___ MATERIAL TO PROCESS

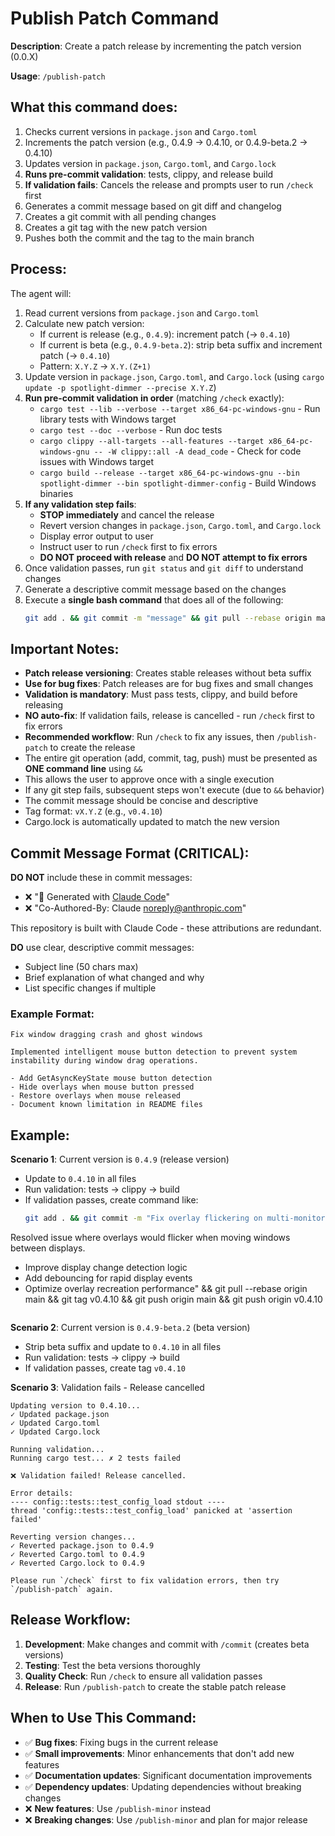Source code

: # Publish Patch Command

**Description**: Create a patch release by incrementing the patch version (0.0.X)

**Usage**: `/publish-patch`

## What this command does:

1. Checks current versions in `package.json` and `Cargo.toml`
2. Increments the patch version (e.g., 0.4.9 → 0.4.10, or 0.4.9-beta.2 → 0.4.10)
3. Updates version in `package.json`, `Cargo.toml`, and `Cargo.lock`
4. **Runs pre-commit validation**: tests, clippy, and release build
5. **If validation fails**: Cancels the release and prompts user to run `/check` first
6. Generates a commit message based on git diff and changelog
7. Creates a git commit with all pending changes
8. Creates a git tag with the new patch version
9. Pushes both the commit and the tag to the main branch

## Process:

The agent will:
1. Read current versions from `package.json` and `Cargo.toml`
2. Calculate new patch version:
   - If current is release (e.g., `0.4.9`): increment patch (→ `0.4.10`)
   - If current is beta (e.g., `0.4.9-beta.2`): strip beta suffix and increment patch (→ `0.4.10`)
   - Pattern: `X.Y.Z` → `X.Y.(Z+1)`
3. Update version in `package.json`, `Cargo.toml`, and `Cargo.lock` (using `cargo update -p spotlight-dimmer --precise X.Y.Z`)
4. **Run pre-commit validation in order** (matching `/check` exactly):
   - `cargo test --lib --verbose --target x86_64-pc-windows-gnu` - Run library tests with Windows target
   - `cargo test --doc --verbose` - Run doc tests
   - `cargo clippy --all-targets --all-features --target x86_64-pc-windows-gnu -- -W clippy::all -A dead_code` - Check for code issues with Windows target
   - `cargo build --release --target x86_64-pc-windows-gnu --bin spotlight-dimmer --bin spotlight-dimmer-config` - Build Windows binaries
5. **If any validation step fails**:
   - **STOP immediately** and cancel the release
   - Revert version changes in `package.json`, `Cargo.toml`, and `Cargo.lock`
   - Display error output to user
   - Instruct user to run `/check` first to fix errors
   - **DO NOT proceed with release** and **DO NOT attempt to fix errors**
6. Once validation passes, run `git status` and `git diff` to understand changes
7. Generate a descriptive commit message based on the changes
8. Execute a **single bash command** that does all of the following:
   ```bash
   git add . && git commit -m "message" && git pull --rebase origin main && git tag vX.Y.Z && git push origin main && git push origin vX.Y.Z
   ```

## Important Notes:

- **Patch release versioning**: Creates stable releases without beta suffix
- **Use for bug fixes**: Patch releases are for bug fixes and small changes
- **Validation is mandatory**: Must pass tests, clippy, and build before releasing
- **NO auto-fix**: If validation fails, release is cancelled - run `/check` first to fix errors
- **Recommended workflow**: Run `/check` to fix any issues, then `/publish-patch` to create the release
- The entire git operation (add, commit, tag, push) must be presented as **ONE command line** using `&&`
- This allows the user to approve once with a single execution
- If any git step fails, subsequent steps won't execute (due to `&&` behavior)
- The commit message should be concise and descriptive
- Tag format: `vX.Y.Z` (e.g., `v0.4.10`)
- Cargo.lock is automatically updated to match the new version

## Commit Message Format (CRITICAL):

**DO NOT** include these in commit messages:
- ❌ "🤖 Generated with [Claude Code](https://claude.com/claude-code)"
- ❌ "Co-Authored-By: Claude <noreply@anthropic.com>"

This repository is built with Claude Code - these attributions are redundant.

**DO** use clear, descriptive commit messages:
- Subject line (50 chars max)
- Brief explanation of what changed and why
- List specific changes if multiple

### Example Format:
```
Fix window dragging crash and ghost windows

Implemented intelligent mouse button detection to prevent system instability during window drag operations.

- Add GetAsyncKeyState mouse button detection
- Hide overlays when mouse button pressed
- Restore overlays when mouse released
- Document known limitation in README files
```

## Example:

**Scenario 1**: Current version is `0.4.9` (release version)
- Update to `0.4.10` in all files
- Run validation: tests → clippy → build
- If validation passes, create command like:
  ```bash
  git add . && git commit -m "Fix overlay flickering on multi-monitor setups

Resolved issue where overlays would flicker when moving windows between displays.

- Improve display change detection logic
- Add debouncing for rapid display events
- Optimize overlay recreation performance" && git pull --rebase origin main && git tag v0.4.10 && git push origin main && git push origin v0.4.10
  ```

**Scenario 2**: Current version is `0.4.9-beta.2` (beta version)
- Strip beta suffix and update to `0.4.10` in all files
- Run validation: tests → clippy → build
- If validation passes, create tag `v0.4.10`

**Scenario 3**: Validation fails - Release cancelled
```
Updating version to 0.4.10...
✓ Updated package.json
✓ Updated Cargo.toml
✓ Updated Cargo.lock

Running validation...
Running cargo test... ✗ 2 tests failed

❌ Validation failed! Release cancelled.

Error details:
---- config::tests::test_config_load stdout ----
thread 'config::tests::test_config_load' panicked at 'assertion failed'

Reverting version changes...
✓ Reverted package.json to 0.4.9
✓ Reverted Cargo.toml to 0.4.9
✓ Reverted Cargo.lock to 0.4.9

Please run `/check` first to fix validation errors, then try `/publish-patch` again.
```

## Release Workflow:

1. **Development**: Make changes and commit with `/commit` (creates beta versions)
2. **Testing**: Test the beta versions thoroughly
3. **Quality Check**: Run `/check` to ensure all validation passes
4. **Release**: Run `/publish-patch` to create the stable patch release

## When to Use This Command:

- ✅ **Bug fixes**: Fixing bugs in the current release
- ✅ **Small improvements**: Minor enhancements that don't add new features
- ✅ **Documentation updates**: Significant documentation improvements
- ✅ **Dependency updates**: Updating dependencies without breaking changes
- ❌ **New features**: Use `/publish-minor` instead
- ❌ **Breaking changes**: Use `/publish-minor` and plan for major release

______

WHAT YOU ARE ASKED TO DO ->
Omit each picture, then return all of the listing exactly as it stands.

EXERCISE RESULT ->
Source code

: # Publish Patch Command

**Description**: Create a patch release by incrementing the patch version (0.0.X)

**Usage**: `/publish-patch`

## What this command does:

1. Checks current versions in `package.json` and `Cargo.toml`
2. Increments the patch version (e.g., 0.4.9 → 0.4.10, or 0.4.9-beta.2 → 0.4.10)
3. Updates version in `package.json`, `Cargo.toml`, and `Cargo.lock`
4. **Runs pre-commit validation**: tests, clippy, and release build
5. **If validation fails**: Cancels the release and prompts user to run `/check` first
6. Generates a commit message based on git diff and changelog
7. Creates a git commit with all pending changes
8. Creates a git tag with the new patch version
9. Pushes both the commit and the tag to the main branch

## Process:

The agent will:
1. Read current versions from `package.json` and `Cargo.toml`
2. Calculate new patch version:
   - If current is release (e.g., `0.4.9`): increment patch (→ `0.4.10`)
   - If current is beta (e.g., `0.4.9-beta.2`): strip beta suffix and increment patch (→ `0.4.10`)
   - Pattern: `X.Y.Z` → `X.Y.(Z+1)`
3. Update version in `package.json`, `Cargo.toml`, and `Cargo.lock` (using `cargo update -p spotlight-dimmer --precise X.Y.Z`)
4. **Run pre-commit validation in order** (matching `/check` exactly):
   - `cargo test --lib --verbose --target x86_64-pc-windows-gnu` - Run library tests with Windows target
   - `cargo test --doc --verbose` - Run doc tests
   - `cargo clippy --all-targets --all-features --target x86_64-pc-windows-gnu -- -W clippy::all -A dead_code` - Check for code issues with Windows target
   - `cargo build --release --target x86_64-pc-windows-gnu --bin spotlight-dimmer --bin spotlight-dimmer-config` - Build Windows binaries
5. **If any validation step fails**:
   - **STOP immediately** and cancel the release
   - Revert version changes in `package.json`, `Cargo.toml`, and `Cargo.lock`
   - Display error output to user
   - Instruct user to run `/check` first to fix errors
   - **DO NOT proceed with release** and **DO NOT attempt to fix errors**
6. Once validation passes, run `git status` and `git diff` to understand changes
7. Generate a descriptive commit message based on the changes
8. Execute a **single bash command** that does all of the following:
   ```bash
   git add . && git commit -m "message" && git pull --rebase origin main && git tag vX.Y.Z && git push origin main && git push origin vX.Y.Z
   ```

## Important Notes:

- **Patch release versioning**: Creates stable releases without beta suffix
- **Use for bug fixes**: Patch releases are for bug fixes and small changes
- **Validation is mandatory**: Must pass tests, clippy, and build before releasing
- **NO auto-fix**: If validation fails, release is cancelled - run `/check` first to fix errors
- **Recommended workflow**: Run `/check` to fix any issues, then `/publish-patch` to create the release
- The entire git operation (add, commit, tag, push) must be presented as **ONE command line** using `&&`
- This allows the user to approve once with a single execution
- If any git step fails, subsequent steps won't execute (due to `&&` behavior)
- The commit message should be concise and descriptive
- Tag format: `vX.Y.Z` (e.g., `v0.4.10`)
- Cargo.lock is automatically updated to match the new version

## Commit Message Format (CRITICAL):

**DO NOT** include these in commit messages:
- ❌ "🤖 Generated with [Claude Code](https://claude.com/claude-code)"
- ❌ "Co-Authored-By: Claude <noreply@anthropic.com>"

This repository is built with Claude Code - these attributions are redundant.

**DO** use clear, descriptive commit messages:
- Subject line (50 chars max)
- Brief explanation of what changed and why
- List specific changes if multiple

### Example Format:
```
Fix window dragging crash and ghost windows

Implemented intelligent mouse button detection to prevent system instability during window drag operations.

- Add GetAsyncKeyState mouse button detection
- Hide overlays when mouse button pressed
- Restore overlays when mouse released
- Document known limitation in README files
```

## Example:

**Scenario 1**: Current version is `0.4.9` (release version)
- Update to `0.4.10` in all files
- Run validation: tests → clippy → build
- If validation passes, create command like:
  ```bash
  git add . && git commit -m "Fix overlay flickering on multi-monitor setups

Resolved issue where overlays would flicker when moving windows between displays.

- Improve display change detection logic
- Add debouncing for rapid display events
- Optimize overlay recreation performance" && git pull --rebase origin main && git tag v0.4.10 && git push origin main && git push origin v0.4.10
  ```

**Scenario 2**: Current version is `0.4.9-beta.2` (beta version)
- Strip beta suffix and update to `0.4.10` in all files
- Run validation: tests → clippy → build
- If validation passes, create tag `v0.4.10`

**Scenario 3**: Validation fails - Release cancelled
```
Updating version to 0.4.10...
✓ Updated package.json
✓ Updated Cargo.toml
✓ Updated Cargo.lock

Running validation...
Running cargo test... ✗ 2 tests failed

❌ Validation failed! Release cancelled.

Error details:
---- config::tests::test_config_load stdout ----
thread 'config::tests::test_config_load' panicked at 'assertion failed'

Reverting version changes...
✓ Reverted package.json to 0.4.9
✓ Reverted Cargo.toml to 0.4.9
✓ Reverted Cargo.lock to 0.4.9

Please run `/check` first to fix validation errors, then try `/publish-patch` again.
```

## Release Workflow:

1. **Development**: Make changes and commit with `/commit` (creates beta versions)
2. **Testing**: Test the beta versions thoroughly
3. **Quality Check**: Run `/check` to ensure all validation passes
4. **Release**: Run `/publish-patch` to create the stable patch release

## When to Use This Command:

- ✅ **Bug fixes**: Fixing bugs in the current release
- ✅ **Small improvements**: Minor enhancements that don't add new features
- ✅ **Documentation updates**: Significant documentation improvements
- ✅ **Dependency updates**: Updating dependencies without breaking changes
- ❌ **New features**: Use `/publish-minor` instead
- ❌ **Breaking changes**: Use `/publish-minor` and plan for major release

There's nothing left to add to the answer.